The Nevada State Board of Medical Examiners has formally charged Dr. Shah with malpractice involving two different patients, both of whom died.
The most recent complaint filed in March stems from the death of a 73-year-old patient. It says Dr. Shah "failed to ensure appropriate antibiotics were ordered for and given to the patient," failed to supervise his physician assistant and failed to keep accurate records.

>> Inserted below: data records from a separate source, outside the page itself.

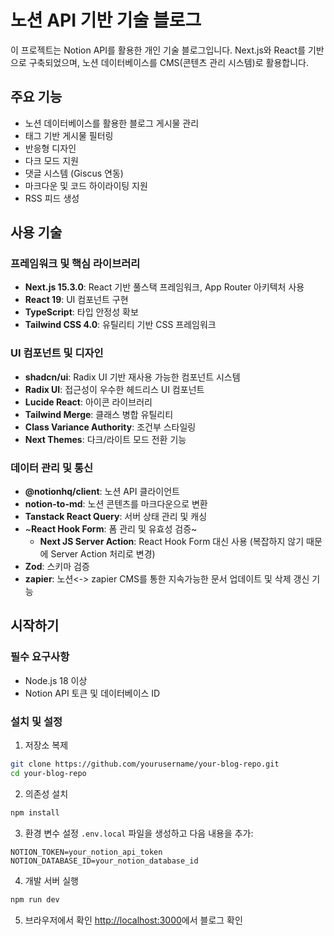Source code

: # 노션 API 기반 기술 블로그

이 프로젝트는 Notion API를 활용한 개인 기술 블로그입니다. Next.js와 React를 기반으로 구축되었으며, 노션 데이터베이스를 CMS(콘텐츠 관리 시스템)로 활용합니다.

## 주요 기능

- 노션 데이터베이스를 활용한 블로그 게시물 관리
- 태그 기반 게시물 필터링
- 반응형 디자인
- 다크 모드 지원
- 댓글 시스템 (Giscus 연동)
- 마크다운 및 코드 하이라이팅 지원
- RSS 피드 생성

## 사용 기술

### 프레임워크 및 핵심 라이브러리

- **Next.js 15.3.0**: React 기반 풀스택 프레임워크, App Router 아키텍처 사용
- **React 19**: UI 컴포넌트 구현
- **TypeScript**: 타입 안정성 확보
- **Tailwind CSS 4.0**: 유틸리티 기반 CSS 프레임워크

### UI 컴포넌트 및 디자인

- **shadcn/ui**: Radix UI 기반 재사용 가능한 컴포넌트 시스템
- **Radix UI**: 접근성이 우수한 헤드리스 UI 컴포넌트
- **Lucide React**: 아이콘 라이브러리
- **Tailwind Merge**: 클래스 병합 유틸리티
- **Class Variance Authority**: 조건부 스타일링
- **Next Themes**: 다크/라이트 모드 전환 기능

### 데이터 관리 및 통신

- **@notionhq/client**: 노션 API 클라이언트
- **notion-to-md**: 노션 콘텐츠를 마크다운으로 변환
- **Tanstack React Query**: 서버 상태 관리 및 캐싱
- ~**React Hook Form**: 폼 관리 및 유효성 검증~
   - **Next JS Server Action**: React Hook Form 대신 사용 (복잡하지 않기 때문에 Server Action 처리로 변경)
- **Zod**: 스키마 검증
- **zapier**: 노션<-> zapier CMS를 통한 지속가능한 문서 업데이트 및 삭제 갱신 기능

## 시작하기

### 필수 요구사항

- Node.js 18 이상
- Notion API 토큰 및 데이터베이스 ID

### 설치 및 설정

1. 저장소 복제

```bash
git clone https://github.com/yourusername/your-blog-repo.git
cd your-blog-repo
```

2. 의존성 설치

```bash
npm install
```

3. 환경 변수 설정
   `.env.local` 파일을 생성하고 다음 내용을 추가:

```
NOTION_TOKEN=your_notion_api_token
NOTION_DATABASE_ID=your_notion_database_id
```

4. 개발 서버 실행

```bash
npm run dev
```

5. 브라우저에서 확인
   [http://localhost:3000](http://localhost:3000)에서 블로그 확인
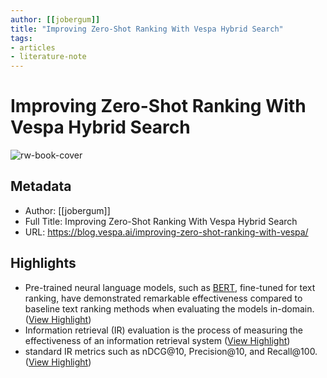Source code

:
 ```yaml
---
author: [[jobergum]]
title: "Improving Zero-Shot Ranking With Vespa Hybrid Search"
tags: 
- articles
- literature-note
---
```

# Improving Zero-Shot Ranking With Vespa Hybrid Search

![rw-book-cover](https://blog.vespa.ai/assets/2023-01-06-improving-zero-shot-ranking-with-vespa/norbert-braun-uU8n5LuzpTc-unsplash.jpg)

## Metadata
- Author: [[jobergum]]
- Full Title: Improving Zero-Shot Ranking With Vespa Hybrid Search
- URL: https://blog.vespa.ai/improving-zero-shot-ranking-with-vespa/

## Highlights
- Pre-trained neural language models, such as [BERT](https://jalammar.github.io/illustrated-bert/), fine-tuned for text ranking, have demonstrated remarkable effectiveness compared to baseline text ranking methods when evaluating the models in-domain. ([View Highlight](https://read.readwise.io/read/01gtq70eac0dyf7s21717fmd2t))
- Information retrieval (IR) evaluation is the process of measuring the effectiveness of an information retrieval system ([View Highlight](https://read.readwise.io/read/01gtq72pwq720f86jcev1j0zer))
- standard IR metrics such as nDCG@10, Precision@10, and Recall@100. ([View Highlight](https://read.readwise.io/read/01gtq74jk0kb6jk2v83yk2nb8r))
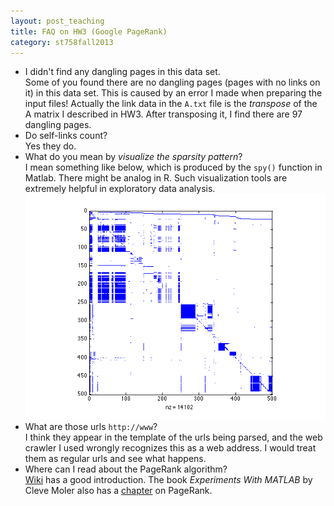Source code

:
 ```yaml
---
layout: post_teaching
title: FAQ on HW3 (Google PageRank)
category: st758fall2013
---
```


* I didn't find any dangling pages in this data set.  
Some of you found there are no dangling pages (pages with no links on it) in this data set. This is caused by an error I made when preparing the input files! Actually the link data in the `A.txt` file is the *transpose* of the A matrix I described in HW3. After transposing it, I find there are 97 dangling pages.
* Do self-links count?  
Yes they do.
* What do you mean by *visualize the sparsity pattern*?  
I mean something like below, which is produced by the `spy()` function in Matlab. There might be analog in R. Such visualization tools are extremely helpful in exploratory data analysis. ![](./A_sparsity.png) 
* What are those urls `http://www`?  
I think they appear in the template of the urls being parsed, and the web crawler I used wrongly recognizes this as a web address. I would treat them as regular urls and see what happens.
* Where can I read about the PageRank algorithm?  
[Wiki](http://en.wikipedia.org/wiki/PageRank) has a good introduction. The book *Experiments With MATLAB* by Cleve Moler also has a [chapter](http://www.mathworks.com/moler/exm/chapters/pagerank.pdf) on PageRank.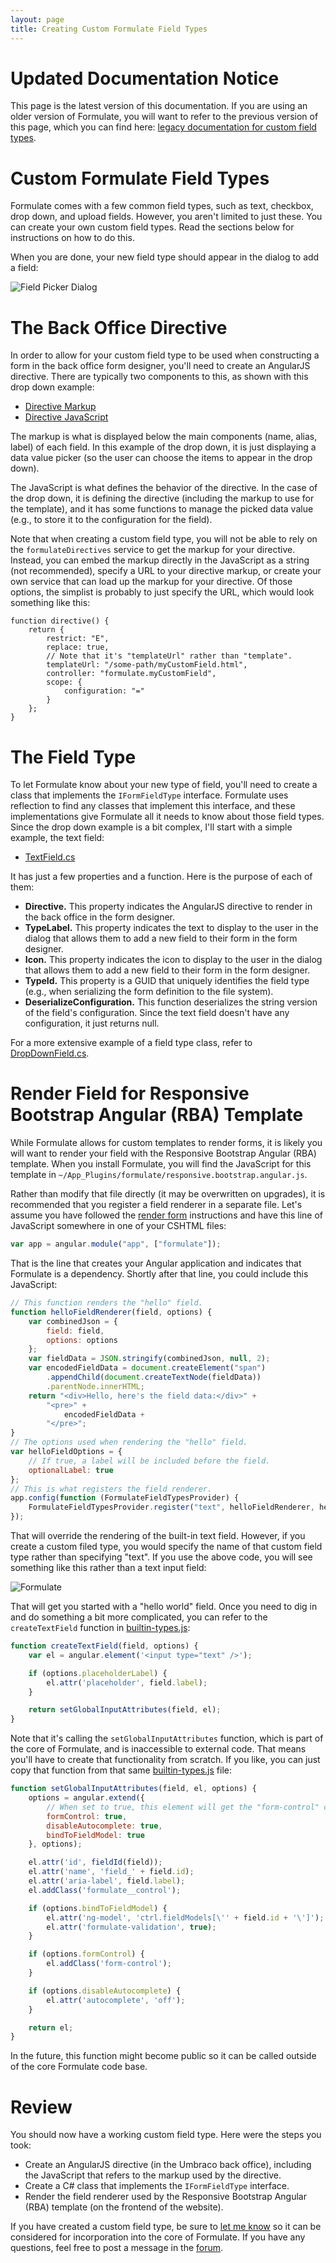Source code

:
 ```yaml
---
layout: page
title: Creating Custom Formulate Field Types
---
```


# Updated Documentation Notice

This page is the latest version of this documentation. If you are using an older version of Formulate,
you will want to refer to the previous version of this page, which you can find here:
[legacy documentation for custom field types](https://github.com/rhythmagency/formulate/blob/192ed5be397fa2a9b50b8a3f64f84429c1ef8cd7/articles/custom-field-types.md).

# Custom Formulate Field Types

Formulate comes with a few common field types, such as text, checkbox, drop down, and upload fields.
However, you aren't limited to just these. You can create your own custom field types.
Read the sections below for instructions on how to do this.

When you are done, your new field type should appear in the dialog to add a field:

![Field Picker Dialog](/images/field-picker.png)

# The Back Office Directive

In order to allow for your custom field type to be used when constructing a form in the back office form designer,
you'll need to create an AngularJS directive. There are typically two components to this, as shown with this drop down example:

* [Directive Markup](https://github.com/rhythmagency/formulate/blob/af76b07d6e31755f32105ff502022060db31ae8e/src/formulate.app/Directives/fields/dropDownField/dropDownField.html)
* [Directive JavaScript](https://github.com/rhythmagency/formulate/blob/af76b07d6e31755f32105ff502022060db31ae8e/src/formulate.app/Directives/fields/dropDownField/dropDownField.js)

The markup is what is displayed below the main components (name, alias, label) of each field.
In this example of the drop down, it is just displaying a data value picker
(so the user can choose the items to appear in the drop down).

The JavaScript is what defines the behavior of the directive.
In the case of the drop down, it is defining the directive (including the markup to use for the template),
and it has some functions to manage the picked data value (e.g., to store it to the configuration for the field).

Note that when creating a custom field type, you will not be able to rely on the `formulateDirectives` service
to get the markup for your directive. Instead, you can embed the markup directly in the JavaScript as a string (not recommended),
specify a URL to your directive markup, or create your own service that can load up the markup for your directive.
Of those options, the simplist is probably to just specify the URL, which would look something like this:

```
function directive() {
    return {
        restrict: "E",
        replace: true,
        // Note that it's "templateUrl" rather than "template".
        templateUrl: "/some-path/myCustomField.html",
        controller: "formulate.myCustomField",
        scope: {
            configuration: "="
        }
    };
}
```

# The Field Type

To let Formulate know about your new type of field, you'll need to create a class that implements the `IFormFieldType` interface.
Formulate uses reflection to find any classes that implement this interface, and these implementations give Formulate
all it needs to know about those field types. Since the drop down example is a bit complex, I'll start with a simple example,
the text field:

* [TextField.cs](https://github.com/rhythmagency/formulate/blob/af76b07d6e31755f32105ff502022060db31ae8e/src/formulate.app/Forms/Fields/Text/TextField.cs)

It has just a few properties and a function. Here is the purpose of each of them:

* **Directive.** This property indicates the AngularJS directive to render in the back office in the form designer.
* **TypeLabel.** This property indicates the text to display to the user in the dialog that allows them to add a new field to their form in the form designer.
* **Icon.** This property indicates the icon to display to the user in the dialog that allows them to add a new field to their form in the form designer.
* **TypeId.** This property is a GUID that uniquely identifies the field type (e.g., when serializing the form definition to the file system).
* **DeserializeConfiguration.** This function deserializes the string version of the field's configuration. Since the text field doesn't have any configuration, it just returns null.

For a more extensive example of a field type class, refer to [DropDownField.cs](https://github.com/rhythmagency/formulate/blob/af76b07d6e31755f32105ff502022060db31ae8e/src/formulate.app/Forms/Fields/DropDown/DropDownField.cs).

# Render Field for Responsive Bootstrap Angular (RBA) Template

While Formulate allows for custom templates to render forms,
it is likely you will want to render your field with the Responsive Bootstrap Angular (RBA) template.
When you install Formulate, you will find the JavaScript for this template in `~/App_Plugins/formulate/responsive.bootstrap.angular.js`.

Rather than modify that file directly (it may be overwritten on upgrades), it is recommended that you
register a field renderer in a separate file. Let's assume you have followed the [render form](/render-form)
instructions and have this line of JavaScript somewhere in one of your CSHTML files:

```javascript
var app = angular.module("app", ["formulate"]);
```

That is the line that creates your Angular application and indicates that Formulate
is a dependency. Shortly after that line, you could include this JavaScript:

```javascript
// This function renders the "hello" field.
function helloFieldRenderer(field, options) {
    var combinedJson = {
        field: field,
        options: options
    };
    var fieldData = JSON.stringify(combinedJson, null, 2);
    var encodedFieldData = document.createElement("span")
        .appendChild(document.createTextNode(fieldData))
        .parentNode.innerHTML;
    return "<div>Hello, here's the field data:</div>" +
        "<pre>" +
            encodedFieldData +
        "</pre>";
}
// The options used when rendering the "hello" field.
var helloFieldOptions = {
    // If true, a label will be included before the field.
    optionalLabel: true
};
// This is what registers the field renderer.
app.config(function (FormulateFieldTypesProvider) {
    FormulateFieldTypesProvider.register("text", helloFieldRenderer, helloFieldOptions);
});
```

That will override the rendering of the built-in text field. However, if you create a custom filed type,
you would specify the name of that custom field type rather than specifying "text". If you use the above
code, you will see something like this rather than a text input field:

![Formulate](/images/formulate-hello-field.png)

That will get you started with a "hello world" field. Once you need to dig in and do something a bit more
complicated, you can refer to the `createTextField` function in [builtin-types.js](https://github.com/rhythmagency/formulate/blob/6efc0cc3d0cd9ee4795639886898d4222bc359b2/src/formulate.app/JavaScript/FormTemplates/responsive.bootstrap.angular/builtin-types.js#L150):

```javascript
function createTextField(field, options) {
    var el = angular.element('<input type="text" />');

    if (options.placeholderLabel) {
        el.attr('placeholder', field.label);
    }

    return setGlobalInputAttributes(field, el);
}
```

Note that it's calling the `setGlobalInputAttributes` function, which is part of the core of Formulate,
and is inaccessible to external code. That means you'll have to create that functionality from
scratch. If you like, you can just copy that function from that same [builtin-types.js](https://github.com/rhythmagency/formulate/blob/6efc0cc3d0cd9ee4795639886898d4222bc359b2/src/formulate.app/JavaScript/FormTemplates/responsive.bootstrap.angular/builtin-types.js#L11) file:

```javascript
function setGlobalInputAttributes(field, el, options) {
    options = angular.extend({
        // When set to true, this element will get the "form-control" class.
        formControl: true,
        disableAutocomplete: true,
        bindToFieldModel: true
    }, options);

    el.attr('id', fieldId(field));
    el.attr('name', 'field_' + field.id);
    el.attr('aria-label', field.label);
    el.addClass('formulate__control');

    if (options.bindToFieldModel) {
        el.attr('ng-model', 'ctrl.fieldModels[\'' + field.id + '\']');
        el.attr('formulate-validation', true);
    }

    if (options.formControl) {
        el.addClass('form-control');
    }

    if (options.disableAutocomplete) {
        el.attr('autocomplete', 'off');
    }

    return el;
}
```

In the future, this function might become public so it can be called outside of the core
Formulate code base.

# Review

You should now have a working custom field type. Here were the steps you took:

* Create an AngularJS directive (in the Umbraco back office), including the JavaScript that refers to the markup used by the directive.
* Create a C# class that implements the `IFormFieldType` interface.
* Render the field renderer used by the Responsive Bootstrap Angular (RBA) template (on the frontend of the website).

If you have created a custom field type, be sure to [let me know](https://github.com/rhythmagency/formulate/issues) so it can be
considered for incorporation into the core of Formulate.
If you have any questions, feel free to post a message in the [forum](https://our.umbraco.org/projects/backoffice-extensions/formulate/formulate-questions/).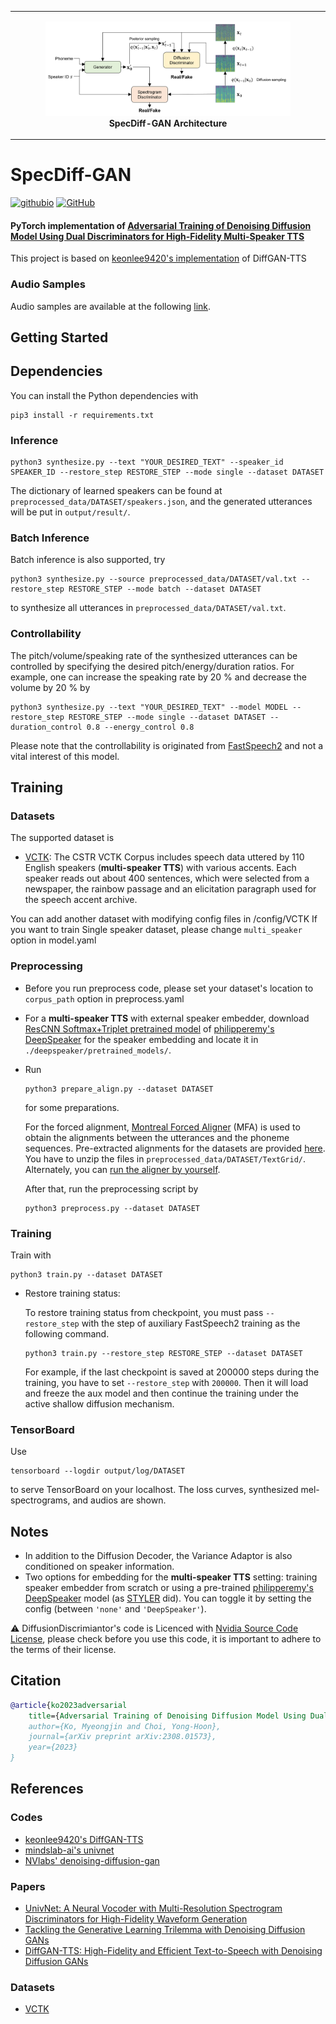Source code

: <table>
    <tr>
        <td>
            <p align="center">
                <img src="img/SpecDiff-GAN Architecture.png" width="80%"><br>
                <b>SpecDiff-GAN Architecture</b>
            </p>
        </td>
    </tr>
</table>

# SpecDiff-GAN

[![githubio](https://img.shields.io/static/v1?message=Audio%20Samples&logo=Github&labelColor=grey&color=blue&logoColor=white&label=%20&style=flat-square)](https://komyeongjin.github.io/SpecDiff-GAN-Demo/) [![GitHub](https://img.shields.io/github/license/KoMyeongjin/SpecDiff-GAN?style=flat-square)](./licence)

#### PyTorch implementation of [Adversarial Training of Denoising Diffusion Model Using Dual Discriminators for High-Fidelity Multi-Speaker TTS]()

This project is based on [keonlee9420's implementation](https://github.com/keonlee9420/DiffGAN-TTS/) of DiffGAN-TTS


### Audio Samples
Audio samples are available at the following [link](https://komyeongjin.github.io/SpecDiff-GAN-Demo/).

## Getting Started

## Dependencies
You can install the Python dependencies with
```
pip3 install -r requirements.txt
```

### Inference
```
python3 synthesize.py --text "YOUR_DESIRED_TEXT" --speaker_id SPEAKER_ID --restore_step RESTORE_STEP --mode single --dataset DATASET
```

The dictionary of learned speakers can be found at `preprocessed_data/DATASET/speakers.json`, and the generated utterances will be put in `output/result/`.

### Batch Inference
Batch inference is also supported, try

```
python3 synthesize.py --source preprocessed_data/DATASET/val.txt --restore_step RESTORE_STEP --mode batch --dataset DATASET
```
to synthesize all utterances in ``preprocessed_data/DATASET/val.txt``.


### Controllability
The pitch/volume/speaking rate of the synthesized utterances can be controlled by specifying the desired pitch/energy/duration ratios.
For example, one can increase the speaking rate by 20 % and decrease the volume by 20 % by

```
python3 synthesize.py --text "YOUR_DESIRED_TEXT" --model MODEL --restore_step RESTORE_STEP --mode single --dataset DATASET --duration_control 0.8 --energy_control 0.8
```

Please note that the controllability is originated from [FastSpeech2](https://arxiv.org/abs/2006.04558) and not a vital interest of this model.

## Training

### Datasets

The supported dataset is

- [VCTK](https://datashare.ed.ac.uk/handle/10283/3443): The CSTR VCTK Corpus includes speech data uttered by 110 English speakers (**multi-speaker TTS**) with various accents. Each speaker reads out about 400 sentences, which were selected from a newspaper, the rainbow passage and an elicitation paragraph used for the speech accent archive.

You can add another dataset with modifying config files in /config/VCTK
If you want to train Single speaker dataset, please change `multi_speaker` option in model.yaml

### Preprocessing

- Before you run preprocess code, please set your dataset's location to `corpus_path` option in preprocess.yaml
- For a **multi-speaker TTS** with external speaker embedder, download [ResCNN Softmax+Triplet pretrained model](https://drive.google.com/file/d/1F9NvdrarWZNktdX9KlRYWWHDwRkip_aP) of [philipperemy's DeepSpeaker](https://github.com/philipperemy/deep-speaker) for the speaker embedding and locate it in `./deepspeaker/pretrained_models/`.
- Run
    ```
    python3 prepare_align.py --dataset DATASET
    ```
    for some preparations.

    For the forced alignment, [Montreal Forced Aligner](https://montreal-forced-aligner.readthedocs.io/en/latest/) (MFA) is used to obtain the alignments between the utterances and the phoneme sequences.
    Pre-extracted alignments for the datasets are provided [here](https://drive.google.com/file/d/1racLb2K84B-dJgdzXpi5EBpXFrOKQdg6/). 
    You have to unzip the files in `preprocessed_data/DATASET/TextGrid/`. Alternately, you can [run the aligner by yourself](https://montreal-forced-aligner.readthedocs.io/en/latest/user_guide/workflows/index.html).

    After that, run the preprocessing script by
    ```
    python3 preprocess.py --dataset DATASET
    ```

### Training

Train with

```
python3 train.py --dataset DATASET
```

- Restore training status:

    To restore training status from checkpoint, you must pass `--restore_step` with the step of auxiliary FastSpeech2 training as the following command.
    ```
    python3 train.py --restore_step RESTORE_STEP --dataset DATASET
    ```
    For example, if the last checkpoint is saved at 200000 steps during the training, you have to set `--restore_step` with `200000`. Then it will load and freeze the aux model and then continue the training under the active shallow diffusion mechanism.

### TensorBoard

Use
```
tensorboard --logdir output/log/DATASET
```
to serve TensorBoard on your localhost.
The loss curves, synthesized mel-spectrograms, and audios are shown.

## Notes

- In addition to the Diffusion Decoder, the Variance Adaptor is also conditioned on speaker information.
- Two options for embedding for the **multi-speaker TTS** setting: training speaker embedder from scratch or using a pre-trained [philipperemy's DeepSpeaker](https://github.com/philipperemy/deep-speaker) model (as [STYLER](https://github.com/keonlee9420/STYLER) did). You can toggle it by setting the config (between `'none'` and `'DeepSpeaker'`).

:warning: DiffusionDiscrimiantor's code is Licenced with [Nvidia Source Code License](https://github.com/NVlabs/denoising-diffusion-gan), please check before you use this code, it is important to adhere to the terms of their license.

## Citation

```bibtex
@article{ko2023adversarial
    title={Adversarial Training of Denoising Diffusion Model Using Dual Discriminators for High-Fidelity Multi-Speaker TTS},
    author={Ko, Myeongjin and Choi, Yong-Hoon},
    journal={arXiv preprint arXiv:2308.01573},
    year={2023}
}
```

## References
### Codes
- [keonlee9420's DiffGAN-TTS](https://github.com/keonlee9420/DiffSinger)
- [mindslab-ai's univnet](https://github.com/mindslab-ai/univnet)
- [NVlabs' denoising-diffusion-gan](https://github.com/NVlabs/denoising-diffusion-gan) 
### Papers
- [UnivNet: A Neural Vocoder with Multi-Resolution Spectrogram Discriminators for High-Fidelity Waveform Generation](https://arxiv.org/abs/2106.07889)
- [Tackling the Generative Learning Trilemma with Denoising Diffusion GANs](https://arxiv.org/abs/2112.07804)
- [DiffGAN-TTS: High-Fidelity and Efficient Text-to-Speech with Denoising Diffusion GANs](https://arxiv.org/abs/2201.11972)
### Datasets
- [VCTK](https://datashare.ed.ac.uk/handle/10283/3443)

The other active malpractice complaint was filed July 12, 2019. It involves a young mother who was just 25 years old when she died after Dr. Shah's P.A. and business colleague allegedly failed to recognize imaging studies and lab results indicating tuberculosis.
Dr. Shah declined an on-camera interview on the advice of his attorneys, Crane M. Pomerantz and John Fayeghi. But the lawyers sent a statement which says:
The well-being of Dr. Shah’s patients has always been his paramount concern. Dr. Shah recently reached a settlement with the Board of Medicine’s Investigative Committee that, pending final approval by the full Board, satisfactorily addressed its concerns about the manner in which he practices, and he intends to work hard to earn and keep the trust of the Board and the public. In order to demonstrate his sincerity, he has stepped away from his practice and is currently devoting time and resources, on a volunteer basis, to assist with the response to the unprecedented COVID-19 pandemic. He values the opportunity to treat the citizens of Nevada.
But does he value profit even more? Yes, say many people who spoke to 13 Investigates.
"And it may be an issue of the doctor putting financial interests ahead of the patient's safety," said Attorney Andrew Thomas.
Judy Hogue has multiple bills for office visits with CIDS doctors she says she never saw, and some for infusions she says she never got.
On January 16, CIDS billed Medicare $200 for a "long visit" with a doctor Judy never saw for anything.
She also had no office visits with Dr. Shah, but he, too, billed Medicare for visits, infusions and injections.
"I've also experienced some billing being billed out in my name, also in other doctors' names, that did not do the services provided," said Dr. Kaminsky. "That was unacceptable to me because that's done in my name."
Dr. Kaminsky finally left CIDS after her repeated concerns fell on deaf ears. 13 Investigates obtained another complaint filed with the Nevada Attorney General by a former CIDS employee that echoes those concerns, calling Shah "shady and deceitful."
It also questions billing practices, claiming "multiple Medicare and Medicaid patients" only saw physician assistants but were billed for visits with Dr. Shah at a time when "he was out of the country."
"I feel it was just for getting money in as fast as possible," Dr. Kaminsky said.
She is still helping Judy and hoping accountability comes before more people get hurt.
Dr. Shah's troubles extend beyond the courtroom and beyond the state medical board.
He was cited for violations in 2018 by the U.S. Department of Labor after failing to pay staff overtime.
And MM Labs, a marijuana testing facility Shah was president of, self-closed several months ago after state regulators found unacceptable levels of yeast and mold had escaped detection.
The state's investigation into possible intentional manipulation of test results at MM Labs is still pending.